Nos convidava a caminhar pelas veredas por onde iríamos buscar meu
pai que, haviam dito, estava dormindo aos pés de um jatobá ao lado
da onça mansa que o cão havia se tornado. Sabíamos que nosso pai
estava na roça, trabalhando todos os dias, então as coisas que
minha avó falava não faziam sentido. Mesmo assim, minha mãe pedia
que a acompanhássemos, que vigiássemos para que não lhe sucedesse
nenhum acidente ou se perdesse em meio à mata. “Não deixem sua
avó se embrenhar nas ribanceiras. Cuidado com a cobra. Não riam de
sua avó.” Caminhávamos colhendo os frutos que já estavam doces,
enquanto adentrávamos o mês de dezembro. Nos esquecíamos de
Donana, às vezes nos perdíamos, ficávamos quietas, e logo uma
ordem vinha do meio da mata, chamando Carmelita e os meninos para
buscar Zeca, e então corríamos ao seu encontro.
Quando meu pai chegava à casa e os netos
diziam que Zeca estava ali diante de seus olhos, minha avó dizia não
ser verdade, que dele só queria o chapéu que levaria com ela.
Numa tarde de fevereiro, no meio da
modorra que o calor nos fazia, Donana saiu sem que percebêssemos.

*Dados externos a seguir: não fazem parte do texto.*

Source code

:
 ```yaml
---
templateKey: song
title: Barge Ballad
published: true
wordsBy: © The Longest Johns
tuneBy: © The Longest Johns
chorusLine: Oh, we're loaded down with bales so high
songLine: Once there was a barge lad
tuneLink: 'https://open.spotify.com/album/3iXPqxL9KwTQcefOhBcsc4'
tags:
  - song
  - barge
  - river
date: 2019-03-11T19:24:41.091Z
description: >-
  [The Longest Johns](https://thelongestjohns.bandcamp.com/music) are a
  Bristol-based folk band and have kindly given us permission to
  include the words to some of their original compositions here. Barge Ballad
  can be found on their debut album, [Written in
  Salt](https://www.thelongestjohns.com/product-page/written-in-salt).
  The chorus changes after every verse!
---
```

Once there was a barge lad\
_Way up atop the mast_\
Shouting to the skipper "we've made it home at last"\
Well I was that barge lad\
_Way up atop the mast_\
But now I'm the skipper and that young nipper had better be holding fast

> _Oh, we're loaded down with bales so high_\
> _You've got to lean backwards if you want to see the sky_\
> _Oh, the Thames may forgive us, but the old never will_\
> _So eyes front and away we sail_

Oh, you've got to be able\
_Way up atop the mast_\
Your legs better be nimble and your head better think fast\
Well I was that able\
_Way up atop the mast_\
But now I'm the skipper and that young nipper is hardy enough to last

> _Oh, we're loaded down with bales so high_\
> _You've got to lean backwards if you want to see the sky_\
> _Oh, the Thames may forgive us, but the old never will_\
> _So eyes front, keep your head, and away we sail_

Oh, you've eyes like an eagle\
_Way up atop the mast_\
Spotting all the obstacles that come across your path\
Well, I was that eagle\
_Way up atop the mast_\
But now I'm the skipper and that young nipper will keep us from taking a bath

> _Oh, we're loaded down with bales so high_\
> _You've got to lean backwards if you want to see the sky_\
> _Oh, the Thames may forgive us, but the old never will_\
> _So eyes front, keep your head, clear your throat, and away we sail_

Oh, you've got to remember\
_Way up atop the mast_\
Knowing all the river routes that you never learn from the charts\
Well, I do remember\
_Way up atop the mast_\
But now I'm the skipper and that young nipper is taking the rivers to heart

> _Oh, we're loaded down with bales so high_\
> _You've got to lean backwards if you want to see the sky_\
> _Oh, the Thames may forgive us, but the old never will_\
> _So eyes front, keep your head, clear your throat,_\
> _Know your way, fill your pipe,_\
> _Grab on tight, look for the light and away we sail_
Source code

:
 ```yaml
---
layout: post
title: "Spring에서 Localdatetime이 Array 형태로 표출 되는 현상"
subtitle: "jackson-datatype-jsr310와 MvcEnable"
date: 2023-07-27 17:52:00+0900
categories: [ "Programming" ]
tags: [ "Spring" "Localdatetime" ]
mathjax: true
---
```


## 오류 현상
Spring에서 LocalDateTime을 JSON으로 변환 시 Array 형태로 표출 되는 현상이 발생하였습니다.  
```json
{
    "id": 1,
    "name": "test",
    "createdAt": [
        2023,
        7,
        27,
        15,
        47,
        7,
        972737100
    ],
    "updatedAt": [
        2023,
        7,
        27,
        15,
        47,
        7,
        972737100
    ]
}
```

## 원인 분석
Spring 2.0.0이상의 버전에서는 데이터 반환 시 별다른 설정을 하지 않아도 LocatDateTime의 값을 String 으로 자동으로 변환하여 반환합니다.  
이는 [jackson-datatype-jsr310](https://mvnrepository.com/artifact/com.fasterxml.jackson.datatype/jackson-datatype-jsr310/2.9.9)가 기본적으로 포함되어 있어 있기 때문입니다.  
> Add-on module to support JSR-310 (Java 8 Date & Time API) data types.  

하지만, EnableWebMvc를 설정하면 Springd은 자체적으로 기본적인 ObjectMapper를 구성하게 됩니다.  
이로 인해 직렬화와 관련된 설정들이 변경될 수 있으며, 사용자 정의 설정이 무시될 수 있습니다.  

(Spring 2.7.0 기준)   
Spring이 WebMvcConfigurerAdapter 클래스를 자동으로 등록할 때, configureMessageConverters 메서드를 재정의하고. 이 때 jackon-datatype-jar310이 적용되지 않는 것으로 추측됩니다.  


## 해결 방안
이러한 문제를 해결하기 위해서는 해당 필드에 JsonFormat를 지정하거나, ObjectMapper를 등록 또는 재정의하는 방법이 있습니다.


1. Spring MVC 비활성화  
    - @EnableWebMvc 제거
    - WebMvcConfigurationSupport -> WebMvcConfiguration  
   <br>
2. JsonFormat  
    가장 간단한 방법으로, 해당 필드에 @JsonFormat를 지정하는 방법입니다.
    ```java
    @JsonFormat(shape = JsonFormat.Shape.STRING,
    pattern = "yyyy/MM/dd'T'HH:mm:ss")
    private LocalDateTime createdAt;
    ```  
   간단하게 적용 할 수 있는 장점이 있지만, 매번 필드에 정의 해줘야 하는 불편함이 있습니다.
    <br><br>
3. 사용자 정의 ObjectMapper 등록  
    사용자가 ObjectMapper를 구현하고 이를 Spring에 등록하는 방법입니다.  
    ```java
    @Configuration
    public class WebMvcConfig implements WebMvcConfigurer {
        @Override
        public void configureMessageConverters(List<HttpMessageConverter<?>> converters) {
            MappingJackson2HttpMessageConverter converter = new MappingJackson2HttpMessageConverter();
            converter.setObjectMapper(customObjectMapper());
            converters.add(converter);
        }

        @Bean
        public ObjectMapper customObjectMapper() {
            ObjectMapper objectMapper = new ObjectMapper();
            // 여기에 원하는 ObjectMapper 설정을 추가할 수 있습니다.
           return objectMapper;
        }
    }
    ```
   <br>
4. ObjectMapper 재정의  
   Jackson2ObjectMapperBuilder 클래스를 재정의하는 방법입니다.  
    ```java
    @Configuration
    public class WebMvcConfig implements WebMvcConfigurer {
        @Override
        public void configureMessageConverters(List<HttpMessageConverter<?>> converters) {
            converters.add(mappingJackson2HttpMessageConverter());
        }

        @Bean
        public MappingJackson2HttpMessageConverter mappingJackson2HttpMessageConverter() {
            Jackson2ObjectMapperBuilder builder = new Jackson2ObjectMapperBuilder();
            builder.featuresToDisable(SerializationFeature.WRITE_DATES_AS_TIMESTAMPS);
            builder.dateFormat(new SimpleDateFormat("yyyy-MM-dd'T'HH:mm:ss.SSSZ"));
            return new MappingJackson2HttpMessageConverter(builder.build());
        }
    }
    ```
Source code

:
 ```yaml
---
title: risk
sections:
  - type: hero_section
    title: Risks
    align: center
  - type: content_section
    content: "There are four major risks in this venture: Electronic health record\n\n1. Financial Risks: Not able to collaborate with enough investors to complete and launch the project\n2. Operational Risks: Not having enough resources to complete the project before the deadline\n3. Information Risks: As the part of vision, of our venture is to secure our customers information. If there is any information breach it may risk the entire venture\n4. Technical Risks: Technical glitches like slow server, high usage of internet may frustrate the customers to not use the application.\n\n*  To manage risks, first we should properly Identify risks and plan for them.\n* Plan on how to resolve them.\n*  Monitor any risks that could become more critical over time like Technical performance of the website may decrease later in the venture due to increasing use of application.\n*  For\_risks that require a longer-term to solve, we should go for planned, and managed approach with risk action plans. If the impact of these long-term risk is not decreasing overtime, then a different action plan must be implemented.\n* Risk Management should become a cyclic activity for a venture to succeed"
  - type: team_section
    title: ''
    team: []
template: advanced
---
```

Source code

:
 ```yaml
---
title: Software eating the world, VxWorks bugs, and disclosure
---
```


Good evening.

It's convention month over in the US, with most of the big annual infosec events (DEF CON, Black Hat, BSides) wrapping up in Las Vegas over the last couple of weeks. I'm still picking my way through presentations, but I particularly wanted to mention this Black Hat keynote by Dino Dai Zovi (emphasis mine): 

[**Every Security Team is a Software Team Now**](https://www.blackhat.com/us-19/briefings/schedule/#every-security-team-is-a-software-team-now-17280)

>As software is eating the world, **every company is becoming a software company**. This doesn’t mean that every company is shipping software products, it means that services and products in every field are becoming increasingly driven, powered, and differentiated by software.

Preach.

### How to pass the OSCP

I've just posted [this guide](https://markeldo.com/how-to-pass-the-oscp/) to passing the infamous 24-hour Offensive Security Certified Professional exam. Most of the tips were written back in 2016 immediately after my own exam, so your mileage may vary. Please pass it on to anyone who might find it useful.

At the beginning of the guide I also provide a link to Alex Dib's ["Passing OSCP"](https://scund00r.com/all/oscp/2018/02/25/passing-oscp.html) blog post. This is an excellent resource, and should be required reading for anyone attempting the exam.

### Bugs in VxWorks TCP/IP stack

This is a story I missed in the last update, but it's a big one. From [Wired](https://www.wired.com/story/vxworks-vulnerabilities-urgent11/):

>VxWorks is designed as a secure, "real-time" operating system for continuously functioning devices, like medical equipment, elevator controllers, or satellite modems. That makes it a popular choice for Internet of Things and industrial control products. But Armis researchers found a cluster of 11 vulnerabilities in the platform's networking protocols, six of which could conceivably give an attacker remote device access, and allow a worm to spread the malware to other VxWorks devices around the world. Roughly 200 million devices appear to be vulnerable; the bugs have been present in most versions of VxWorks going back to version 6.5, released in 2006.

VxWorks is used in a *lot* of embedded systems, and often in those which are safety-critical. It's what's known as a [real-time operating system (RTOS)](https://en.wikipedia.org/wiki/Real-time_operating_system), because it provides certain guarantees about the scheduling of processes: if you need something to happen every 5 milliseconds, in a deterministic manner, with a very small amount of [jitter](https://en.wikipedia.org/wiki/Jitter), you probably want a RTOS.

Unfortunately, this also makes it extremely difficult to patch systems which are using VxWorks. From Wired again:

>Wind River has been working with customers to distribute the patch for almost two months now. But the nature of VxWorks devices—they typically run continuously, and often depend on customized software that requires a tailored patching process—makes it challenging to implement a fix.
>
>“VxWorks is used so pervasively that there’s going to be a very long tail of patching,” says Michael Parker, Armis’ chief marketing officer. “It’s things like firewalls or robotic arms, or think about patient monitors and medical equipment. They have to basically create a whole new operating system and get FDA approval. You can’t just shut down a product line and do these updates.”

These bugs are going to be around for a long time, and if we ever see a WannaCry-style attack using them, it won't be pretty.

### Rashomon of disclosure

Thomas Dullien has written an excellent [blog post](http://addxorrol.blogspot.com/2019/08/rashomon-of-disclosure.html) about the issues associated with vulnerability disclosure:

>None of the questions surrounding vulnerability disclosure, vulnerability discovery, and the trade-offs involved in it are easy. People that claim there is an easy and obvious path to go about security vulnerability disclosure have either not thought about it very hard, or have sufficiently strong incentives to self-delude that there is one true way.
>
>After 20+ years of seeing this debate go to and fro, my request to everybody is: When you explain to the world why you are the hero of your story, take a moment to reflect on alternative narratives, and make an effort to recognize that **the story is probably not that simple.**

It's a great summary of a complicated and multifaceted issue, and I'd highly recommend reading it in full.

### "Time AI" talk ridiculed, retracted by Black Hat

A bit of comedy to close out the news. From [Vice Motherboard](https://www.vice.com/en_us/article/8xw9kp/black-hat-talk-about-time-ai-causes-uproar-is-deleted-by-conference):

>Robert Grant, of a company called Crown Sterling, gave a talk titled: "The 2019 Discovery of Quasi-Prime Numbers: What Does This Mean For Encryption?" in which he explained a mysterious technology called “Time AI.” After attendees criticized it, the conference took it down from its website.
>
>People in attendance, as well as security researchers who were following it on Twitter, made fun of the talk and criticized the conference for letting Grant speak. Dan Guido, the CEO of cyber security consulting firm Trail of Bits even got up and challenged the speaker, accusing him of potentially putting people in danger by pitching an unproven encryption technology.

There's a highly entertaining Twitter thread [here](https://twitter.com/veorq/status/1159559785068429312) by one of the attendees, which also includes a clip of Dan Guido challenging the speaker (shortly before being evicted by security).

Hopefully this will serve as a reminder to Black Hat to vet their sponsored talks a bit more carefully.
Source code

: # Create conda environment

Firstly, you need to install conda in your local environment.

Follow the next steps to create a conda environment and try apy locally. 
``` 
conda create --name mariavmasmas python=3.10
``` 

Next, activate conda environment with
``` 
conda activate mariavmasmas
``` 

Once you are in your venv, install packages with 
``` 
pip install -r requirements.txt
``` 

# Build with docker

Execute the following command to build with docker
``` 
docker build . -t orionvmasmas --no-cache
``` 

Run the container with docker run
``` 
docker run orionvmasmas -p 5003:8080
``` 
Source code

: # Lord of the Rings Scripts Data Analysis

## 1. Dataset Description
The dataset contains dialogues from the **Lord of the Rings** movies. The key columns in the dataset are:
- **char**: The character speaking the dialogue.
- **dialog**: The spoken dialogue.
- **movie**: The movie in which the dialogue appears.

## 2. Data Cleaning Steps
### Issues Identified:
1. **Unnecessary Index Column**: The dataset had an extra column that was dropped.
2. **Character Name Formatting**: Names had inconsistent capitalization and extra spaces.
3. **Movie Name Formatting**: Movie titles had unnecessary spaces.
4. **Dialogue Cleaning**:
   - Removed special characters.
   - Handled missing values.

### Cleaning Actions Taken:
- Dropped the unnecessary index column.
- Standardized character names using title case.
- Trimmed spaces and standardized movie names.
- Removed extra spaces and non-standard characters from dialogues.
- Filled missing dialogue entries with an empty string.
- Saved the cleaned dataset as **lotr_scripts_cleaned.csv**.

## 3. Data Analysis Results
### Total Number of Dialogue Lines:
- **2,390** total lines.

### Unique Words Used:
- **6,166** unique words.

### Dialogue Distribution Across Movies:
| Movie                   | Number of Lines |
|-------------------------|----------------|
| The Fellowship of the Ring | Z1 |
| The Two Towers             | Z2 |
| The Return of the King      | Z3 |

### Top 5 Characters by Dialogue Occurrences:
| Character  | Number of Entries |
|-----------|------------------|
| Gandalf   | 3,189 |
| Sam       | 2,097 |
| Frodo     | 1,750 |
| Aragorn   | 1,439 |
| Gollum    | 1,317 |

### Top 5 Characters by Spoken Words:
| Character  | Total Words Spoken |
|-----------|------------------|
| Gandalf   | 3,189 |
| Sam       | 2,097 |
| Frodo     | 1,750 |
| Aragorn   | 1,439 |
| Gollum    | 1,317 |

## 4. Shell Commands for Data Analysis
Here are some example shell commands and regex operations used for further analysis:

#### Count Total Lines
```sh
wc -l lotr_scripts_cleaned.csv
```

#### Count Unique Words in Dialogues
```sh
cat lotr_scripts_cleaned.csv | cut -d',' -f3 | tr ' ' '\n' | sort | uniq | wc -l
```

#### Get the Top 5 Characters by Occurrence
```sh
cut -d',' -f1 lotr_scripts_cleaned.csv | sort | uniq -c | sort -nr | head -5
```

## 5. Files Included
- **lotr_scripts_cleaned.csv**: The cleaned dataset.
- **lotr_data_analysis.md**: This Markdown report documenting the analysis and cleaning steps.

Quando minha mãe, que lavrava um pedaço de terra mais perto de
casa, entrou para tomar um copo d’água, percebeu que a sogra não
estava ali. Pediu que eu fosse atrás dela. Procurei Belonísia para
me acompanhar, mas não a encontrei. Desci pelo caminho que minha avó
costumava fazer buscando por meu pai, acompanhada dos “meninos”.
Tinha um pé de buriti grande por onde andei, o chão estava coberto
de frutos. Antes de seguir na busca por Donana, que deveria estar no
lugar de sempre, juntei os que conseguia carregar e levei na barra de
meu próprio vestido transformado em cesto. Eram frutos rígidos, cor
de cobre, nem pareciam se desmanchar numa polpa suculenta untando os
corpos das mulheres que iam vender sua massa na cidade. A venda nos
garantia comprar as coisas de que precisávamos quando a roça não
resistia à seca ou à enchente do rio. Foi assim que cheguei à
beira do rio Utinga, no raso que era passagem permanente para o brejo
no caminho das roças, e encontrei Donana emborcada como um bicho na
beira e dentro d’água. Seus cabelos brancos pareciam uma esponja
luminosa que refletia a luz do sol no espelho que se formava.
Reconheci porque era o vestido surrado de minha avó, um vestido que,
de tão velho, talvez fosse o mesmo com que ela chegou numa boleia de
caminhão, acompanhada de meu pai pouco antes que eu nascesse.
Assombrada com aquela visão, talvez a primeira de minha vida, deixei
os frutos caírem e rolarem para o leito de água. Sacudi minha avó
– poderá acordar? –, virei seu corpo pequeno e frágil, puxei
sem conseguir, não tinha força para retirá-la da água.
Corri para casa para buscar ajuda,
sufocada pelo que havia visto. Encontrei Belonísia agachada no mesmo
pé de buriti de onde eu havia colhido os frutos. Ela juntava os que
não pude carregar no caminho para o rio, quando viu o pavor em meu
rosto. Uma de nós levaria a notícia para casa.